There once was a time when I'd have been as enthusiastic about a used condom as a used hard drive, but the price of new HDDs seems to have remained obstinately high for several years now and, warranty considerations aside, new drives can and do still fail so I thought what the heck. A "new" drive becomes "used" the minute you power it on in any case :)
 
If you're out for the maximum bang for the buck, you might want to check out used SAS drives which are generally a lot cheaper than SATA equivalents on the second hand market. You'll need to factor in the cost of an HBA card, but you can get these for around £10 or so from the auction site. Not sure how well they'd play with a microserver as I don't own one - I guess space for the card and airflow might be a consideration here.

I bought 4x 6TB 7200rpm Dell-branded Seagate SAS drives for less than £100 a few months ago - they all had fewer than 100 hours power on time and a clean SMART bill of health (not a foolproof guarantee, admittedly). They haven't missed a beat so far, and don't seem to run any noisier or hotter than my other SATA drives.
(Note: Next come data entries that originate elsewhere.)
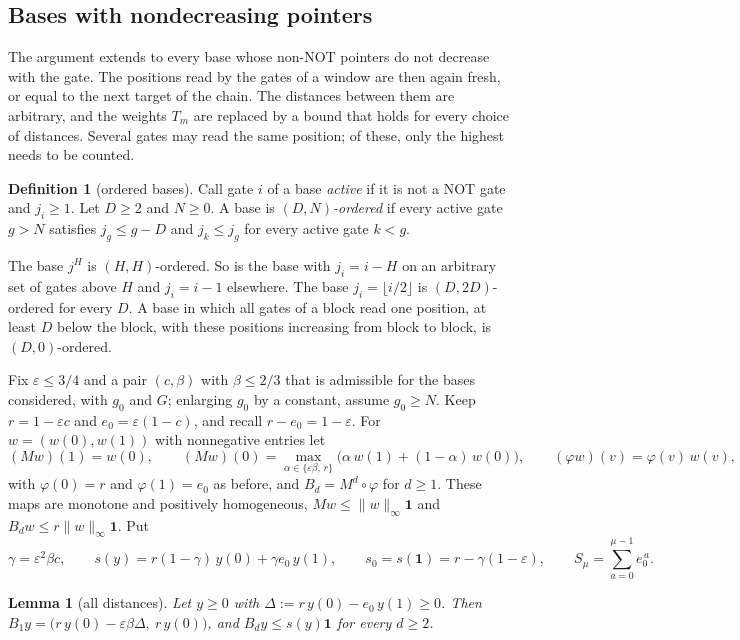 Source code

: \documentclass[11pt]{amsart}
\newtheorem{lemma}[theorem]{Lemma}
\theoremstyle{definition}
\newtheorem{definition}[theorem]{Definition}
\theoremstyle{remark}
\newcommand{\eps}{\varepsilon}
\begin{document}
\subsection{Bases with nondecreasing pointers}\label{sec:ordered}

The argument extends to every base whose non-NOT pointers do not decrease with the gate. The
positions read by the gates of a window are then again fresh, or equal to the next target of the
chain. The distances between them are arbitrary, and the weights $T_m$ are replaced by a bound
that holds for every choice of distances. Several gates may read the same position; of these,
only the highest needs to be counted.

\begin{definition}[ordered bases]\label{def:ordered}
Call gate $i$ of a base \emph{active} if it is not a NOT gate and $j_i\ge1$. Let $D\ge2$ and
$N\ge0$. A base is \emph{$(D,N)$-ordered} if every active gate $g>N$ satisfies $j_g\le g-D$ and
$j_k\le j_g$ for every active gate $k<g$.
\end{definition}

\noindent The base $j^H$ is $(H,H)$-ordered. So is the base with $j_i=i-H$ on an arbitrary set of
gates above $H$ and $j_i=i-1$ elsewhere. The base $j_i=\lfloor i/2\rfloor$ is $(D,2D)$-ordered
for every $D$. A base in which all gates of a block read one position, at least $D$ below the
block, with these positions increasing from block to block, is $(D,0)$-ordered.

Fix $\eps\le3/4$ and a pair $(c,\beta)$ with $\beta\le2/3$ that is admissible for the bases
considered, with $g_0$ and $G$; enlarging $g_0$ by a constant, assume $g_0\ge N$. Keep
$r=1-\eps c$ and $e_0=\eps(1-c)$, and recall $r-e_0=1-\eps$. For $w=(w(0),w(1))$ with nonnegative
entries let
\[
(Mw)(1)=w(0),\qquad (Mw)(0)=\max_{\alpha\in\{\eps\beta,\,r\}}\bigl(\alpha\,w(1)+(1-\alpha)\,w(0)\bigr),
\qquad(\varphi w)(v)=\varphi(v)\,w(v),
\]
with $\varphi(0)=r$ and $\varphi(1)=e_0$ as before, and $B_d=M^d\circ\varphi$ for $d\ge1$. These
maps are monotone and positively homogeneous, $Mw\le\|w\|_\infty\mathbf 1$ and
$B_dw\le r\|w\|_\infty\mathbf 1$. Put
\[
\gamma=\eps^2\beta c,\qquad s(y)=r(1-\gamma)\,y(0)+\gamma e_0\,y(1),\qquad
s_0=s(\mathbf 1)=r-\gamma(1-\eps),\qquad S_\mu=\sum_{a=0}^{\mu-1}e_0^{\,a}.
\]

\begin{lemma}[all distances]\label{lem:spacing}
Let $y\ge0$ with $\Delta:=r\,y(0)-e_0\,y(1)\ge0$. Then $B_1y=\bigl(r\,y(0)-\eps\beta\Delta,\ r\,y(0)\bigr)$, and
$B_dy\le s(y)\mathbf 1$ for every $d\ge2$.
\end{lemma}
\end{document}
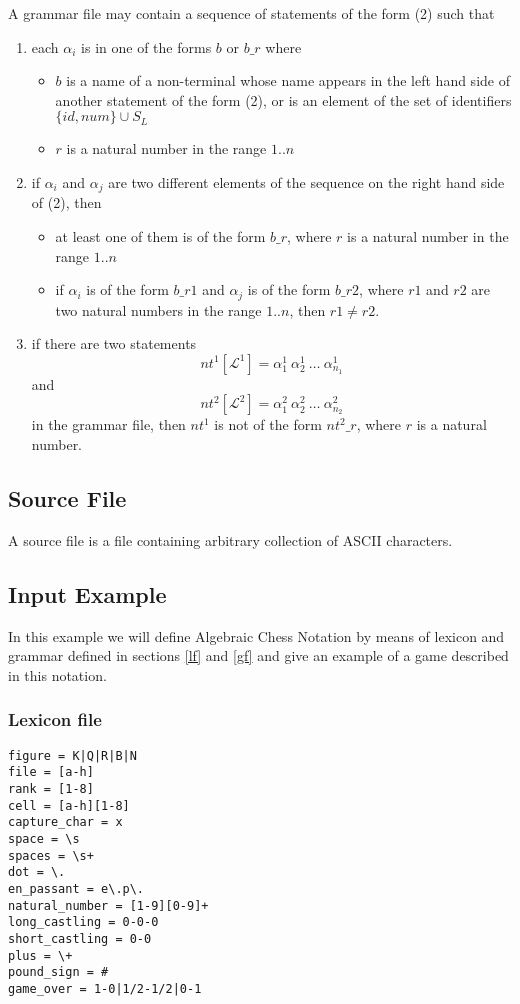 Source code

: \documentclass[a4paper,10pt]{article}
\begin{document}
A grammar file may contain a sequence of statements of the form (2) such that
\begin{enumerate}
\item each $\alpha_i$ is in one of the forms $b$ or $b\_r$ where 
\begin{itemize}
\item $b$ is a name of a non-terminal whose name appears in the left hand side of another statement of the form (2), or is an element of the set of identifiers $\{id,num\}\cup S_L$
\item $r$ is a natural number in the range $1..n$
\end{itemize}
\item if $\alpha_i$ and $\alpha_j$ are two different elements of the sequence on the right hand side of (2), then 
\begin{itemize}
\item at least one of them is of the form $b\_r$, where $r$ is a natural number in the range $1..n$
\item if $\alpha_i$ is of the form $b\_{r1}$ and $\alpha_j$ is of the form $b\_{r2}$, where $r1$ and $r2$ are two natural numbers in the range $1..n$, then $r1 \not= r2$.
\end{itemize} 
\item if there are two statements 
$$ nt^1[\mathcal{L^1}] = \alpha_1^1~\alpha_2^1~\ldots~\alpha_{n_1}^1  $$
and
$$ nt^2[\mathcal{L^2}] = \alpha_1^2~\alpha_2^2~\ldots~\alpha_{n_2}^2  $$
in the grammar file, then $nt^1$ is not of the form $nt^2\_r$, where $r$ is a natural number.
\end{enumerate}
 




\subsection{Source File}\label{sf}
A source file is a file containing arbitrary collection of ASCII characters.

\subsection{Input Example}\label{ie} 
In this example we will define Algebraic Chess Notation \cite{chess} by means of lexicon and grammar defined in sections \ref{lf} and \ref{gf} and give an example of a game described in this notation. 
\subsubsection{Lexicon file}
\begin{verbatim}
figure = K|Q|R|B|N
file = [a-h]
rank = [1-8]
cell = [a-h][1-8]
capture_char = x
space = \s
spaces = \s+
dot = \.
en_passant = e\.p\.
natural_number = [1-9][0-9]+
long_castling = 0-0-0
short_castling = 0-0
plus = \+
pound_sign = #
game_over = 1-0|1/2-1/2|0-1
\end{verbatim}
\end{document}
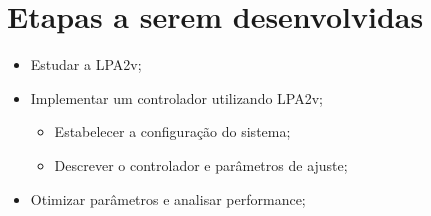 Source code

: \section{Etapas a serem desenvolvidas}

\begin{itemize}
\item Estudar a LPA2v;
\item Implementar um controlador utilizando LPA2v;
	\begin{itemize}
	\item Estabelecer a configuração do sistema;
	\item Descrever o controlador e parâmetros de ajuste;
	\end{itemize}
\item Otimizar parâmetros e analisar performance;
\end{itemize}



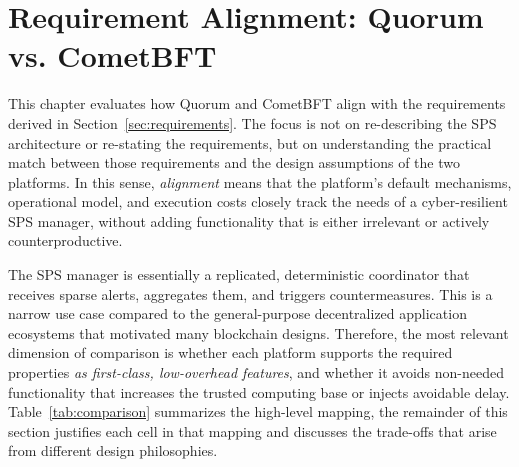 \section{Requirement Alignment: Quorum vs. CometBFT}\label{sec:comparison}
This chapter evaluates how Quorum and CometBFT align with the requirements derived in Section~\ref{sec:requirements}. The focus is not on re-describing the SPS architecture or re-stating the requirements, but on understanding the practical match between those requirements and the design assumptions of the two platforms. In this sense, \emph{alignment} means that the platform's default mechanisms, operational model, and execution costs closely track the needs of a cyber-resilient SPS manager, without adding functionality that is either irrelevant or actively counterproductive.

The SPS manager is essentially a replicated, deterministic coordinator that receives sparse alerts, aggregates them, and triggers countermeasures. This is a narrow use case compared to the general-purpose decentralized application ecosystems that motivated many blockchain designs. Therefore, the most relevant dimension of comparison is whether each platform supports the required properties \emph{as first-class, low-overhead features}, and whether it avoids non-needed functionality that increases the trusted computing base or injects avoidable delay. Table~\ref{tab:comparison} summarizes the high-level mapping, the remainder of this section justifies each cell in that mapping and discusses the trade-offs that arise from different design philosophies.

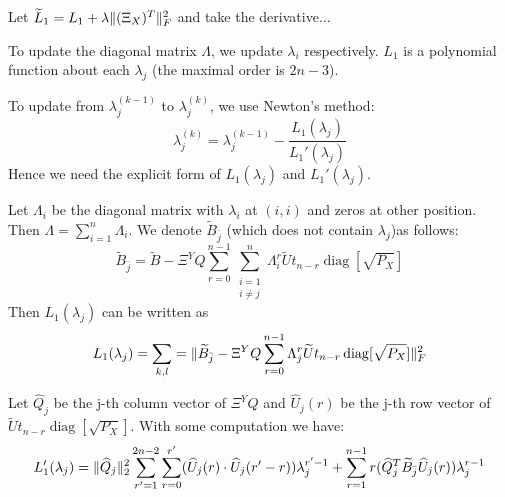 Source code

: \documentclass{article}
\DeclarePairedDelimiter\norm{\lVert}{\rVert}
\DeclareMathOperator\diag{diag}
\begin{document}
Let $\widetilde{L}_1 = L_1 + \lambda \norm{(\Xi_X)^T}_F^2$ and take the derivative...

To update the diagonal matrix $\Lambda $, we update $\lambda_i$ respectively. $L_1$ is a polynomial function about each $\lambda_j$ (the maximal order is $2n-3$).

To update from $\lambda_j^{(k-1)}$ to $\lambda_j^{(k)}$, we use Newton's method:
$$
\lambda_j^{(k)} = \lambda_j^{(k-1)} - \frac{L_1(\lambda_j)}{L_1'(\lambda_j)}
$$
Hence we need the explicit form of $L_1(\lambda_j)$ and $L_1'(\lambda_j)$.

Let $\Lambda_i$ be the diagonal matrix with $\lambda_i$ at $(i, i)$ and zeros at other position. Then
$\Lambda = \sum_{i=1}^n \Lambda_i$. We denote $\widetilde{B}_{\bar{j}}$ (which does not contain $\lambda_j$)as follows:
$$
 \widetilde{B}_{\bar{j}} = \widetilde{B} - \Xi^Y Q \sum_{r=0}^{n-1} \sum_{\substack{i = 1 \\ i \neq j} }^n \Lambda_i^r \widetilde{U} t_{n-r} \diag [\sqrt{P_X}]
$$
Then $L_1(\lambda_j)$ can be written as
$$
L_1(\lambda_j) = \sum_{k, l} = \norm{\widetilde{B}_{\bar{j}} - \Xi^YQ\sum_{r=0}^{n-1} \Lambda_j^r \widetilde{U} t_{n-r} \diag [\sqrt{P_X}] }_F^2
$$

Let $\widehat{Q}_j$ be the j-th column vector of $\Xi^Y Q$ and $\widehat{U}_j(r)$ be the j-th row vector of $\widetilde{U} t_{n-r} \diag [\sqrt{P_X}]$. 
With some computation we have:
$$
L_1'(\lambda_j) = \norm{\widehat{Q}_j}_2^2 \sum_{r'=1}^{2n-2} \sum_{r= 0 }^{r'}  (\widehat{U}_j(r) \cdot \widehat{U}_j(r'-r))
\lambda_j^{r'-1} + \sum_{r = 1}^{n-1} r(\widehat{Q}_j^T \widetilde{B}_{\bar{j}} \widehat{U}_j(r)) \lambda_j^{r-1}
$$
\end{document}

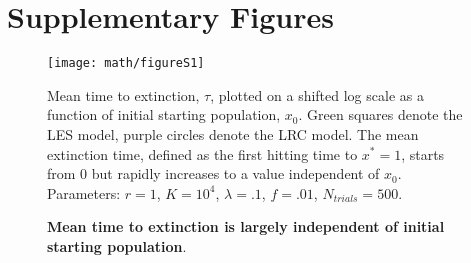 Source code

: %	
%	
%	
%	
%	
%	
%	
%	
%	
%	

%

\newpage
\section{Supplementary Figures}
\renewcommand\thefigure{S\arabic{figure}}  
\setcounter{figure}{0}    
\begin{figure}[h]
\centerline{
	\texttt{[image: math/figureS1]}}
	\caption{\textbf{Mean time to extinction is largely independent of initial starting population}.}  {Mean time to extinction, $\tau$, plotted on a shifted log scale as a function of initial starting population, $x_0$.  Green squares denote the LES model, purple circles denote the LRC model.  The mean extinction time, defined as the first hitting time to $x^* = 1$, starts from 0 but rapidly increases to a value independent of $x_0$.  Parameters:  $r = 1$, $K = 10^4$, $\lambda = .1$, $f = .01$, $N_{trials} = 500$.}
\end{figure}


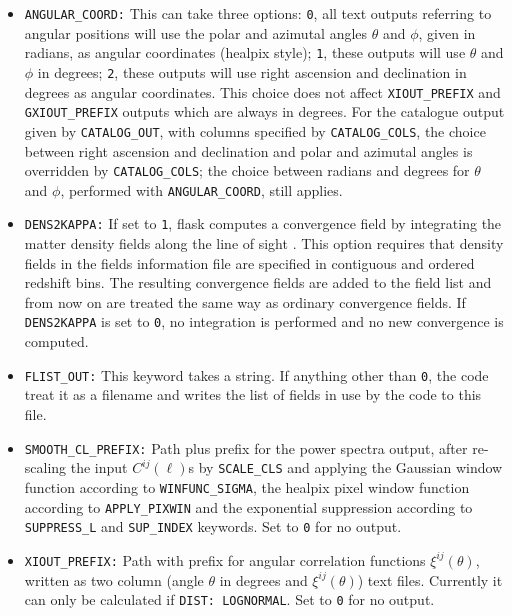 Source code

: \documentclass[12pt]{book} %
\begin{document}
\begin{itemize}
\item {\tt ANGULAR\_COORD:} This can take three options: {\tt 0}, all text outputs referring 
  to angular positions will use the polar and azimutal angles $\theta$ and $\phi$, given in radians, 
  as angular coordinates ({\sc healpix} style); {\tt 1}, these outputs will use $\theta$ and $\phi$ 
  in degrees; {\tt 2}, these outputs will use right ascension and declination in degrees as 
  angular coordinates. This choice does not affect {\tt XIOUT\_PREFIX} and {\tt GXIOUT\_PREFIX} 
  outputs which are always in degrees. For the catalogue output given by {\tt CATALOG\_OUT}, 
  with columns specified by {\tt CATALOG\_COLS}, the choice between right ascension and declination and 
  polar and azimutal angles is overridden by {\tt CATALOG\_COLS}; the choice between radians and degrees 
  for $\theta$ and $\phi$, performed with {\tt ANGULAR\_COORD}, still applies.

\item {\tt DENS2KAPPA:} If set to {\tt 1}, {\sc flask} computes a convergence field by integrating 
  the matter density fields along the line of sight \citep[see][for details]{Xavier16mn}. This 
  option requires that density fields in the fields information file are specified in contiguous 
  and ordered redshift bins. The resulting convergence fields are added to the field list and from 
  now on are treated the same way as ordinary convergence fields. If {\tt DENS2KAPPA} is set to {\tt 0}, 
  no integration is performed and no new convergence is computed. 

\item {\tt FLIST\_OUT:} This keyword takes a string. If anything other than {\tt 0}, the code 
  treat it as a filename and writes the list of fields in use by the code to this file. 

\item {\tt SMOOTH\_CL\_PREFIX:} Path plus prefix for the power spectra output, after re-scaling 
  the input $C^{ij}(\ell)$s by {\tt SCALE\_CLS} and applying the Gaussian window function according to 
  {\tt WINFUNC\_SIGMA}, the {\sc healpix} pixel window function according to {\tt APPLY\_PIXWIN} 
  and the exponential suppression according to {\tt SUPPRESS\_L} and {\tt SUP\_INDEX} 
  keywords. Set to {\tt 0} for no output.

\item {\tt XIOUT\_PREFIX:} Path with prefix for angular correlation functions $\xi^{ij}(\theta)$, 
  written as two column (angle $\theta$ in degrees and $\xi^{ij}(\theta)$) text files. 
  Currently it can only be calculated if {\tt DIST: LOGNORMAL}. Set to {\tt 0} for no output.


\end{itemize}
\end{document}
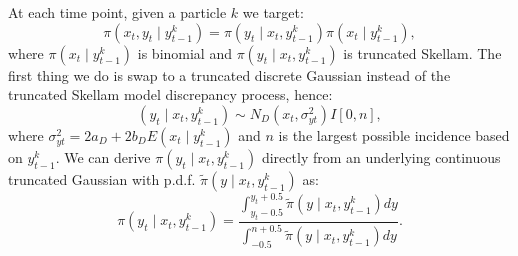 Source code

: \documentclass[a4paper]{article}
\begin{document}
At each time point, given a particle $k$ we target:
\begin{equation}
    \pi\left(x_t, y_t \mid y^k_{t - 1}\right) = \pi\left(y_t \mid x_t, y^k_{t - 1}\right)\pi\left(x_t \mid y^k_{t - 1}\right),\label{eq:target}
\end{equation}
where $\pi\left(x_t \mid y^k_{t - 1}\right)$ is binomial and $\pi\left(y_t \mid x_t, y^k_{t - 1}\right)$ is truncated Skellam. The first thing we do is swap to a truncated discrete Gaussian instead of the truncated Skellam model discrepancy process, hence:
\begin{equation}
     \left(y_t \mid x_t, y^k_{t - 1}\right) \sim N_D\left(x_t, \sigma^2_{yt}\right)I\left[0, n\right],
\end{equation}
where $\sigma^2_{yt} = 2 a_D + 2 b_D E\left(x_t \mid y^k_{t - 1}\right)$ and $n$ is the largest possible incidence based on $y^k_{t - 1}$. We can derive $\pi\left(y_t \mid x_t, y^k_{t - 1}\right)$ directly from an underlying continuous truncated Gaussian with p.d.f. $\tilde{\pi}\left(y \mid x_t, y^k_{t - 1}\right)$ as:
\begin{equation}
    \pi\left(y_t \mid x_t, y^k_{t - 1}\right) = \frac{\int_{y_t - 0.5}^{y_t + 0.5} \tilde{\pi}\left(y \mid x_t, y^k_{t - 1}\right) dy}{\int_{-0.5}^{n + 0.5} \tilde{\pi}\left(y \mid x_t, y^k_{t - 1}\right) dy}.
\end{equation}
\end{document}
There once was a time when I'd have been as enthusiastic about a used condom as a used hard drive, but the price of new HDDs seems to have remained obstinately high for several years now and, warranty considerations aside, new drives can and do still fail so I thought what the heck. A "new" drive becomes "used" the minute you power it on in any case :)
more than that, new drives have a higher failure rate than ones a few months, or years, old.
 
Honestly given drive prices at the moment I get whatever seems cheap per tb from major brands. Also look at refurbishment drives from official sites like WD. They will also have better QC as a result.

Read general feedback on noise if that is a concern. Ie exos are noisy, some WD drives have that health check thing that makes them tick every so often etc etc
Thanks. Just bagged 4 x 8TB for £420 recertified My Books, slight lottery on what's inside but not a bad price and should hopefully get 10% cash back through TCB.
 
In a similar boat. My HTPC has a mix of HDDs, the last I bought being a ST16000NM001G Exos X16 16TB 7200. When in use, it's quite loud (loud clicking when it's reading). I'll be replacing it and bunging it into an external caddy.

I've just bought a new 4 bay NAS and need to populate it. Had my heart set on 8TB IronWolf (non pros) but seeing Reddit threads saying it's quite loud. Are 7200 drives generally loud? The 3 other drives in my HTPC are all 5900 and you can't really hear them. As the NAS will be under the stairs by our bedroom, I really need fairly quiet drives.

Edit - the 6TB IronWolfs are below 7200RPM, will look into those.

My 16TB WD Elements "white" drive, shucked into a NAS is pretty loud as well. Vibration isn't too bad, but it has quite a loud audible motor noise and clicking is pretty loud.

If I do a "performance" test it's stupidly loud, but it's not too bad on the usual "playing music" sort of I/O

The 8TB version is quieter in the audible noise and clicking.
 
Strange logistics from WD. I ordered 4 MyBooks and they're coming in 3 separate packages so can't proceed until I get the last one.

Edit - and we're a go. Will take 24 hours to set up and optimise.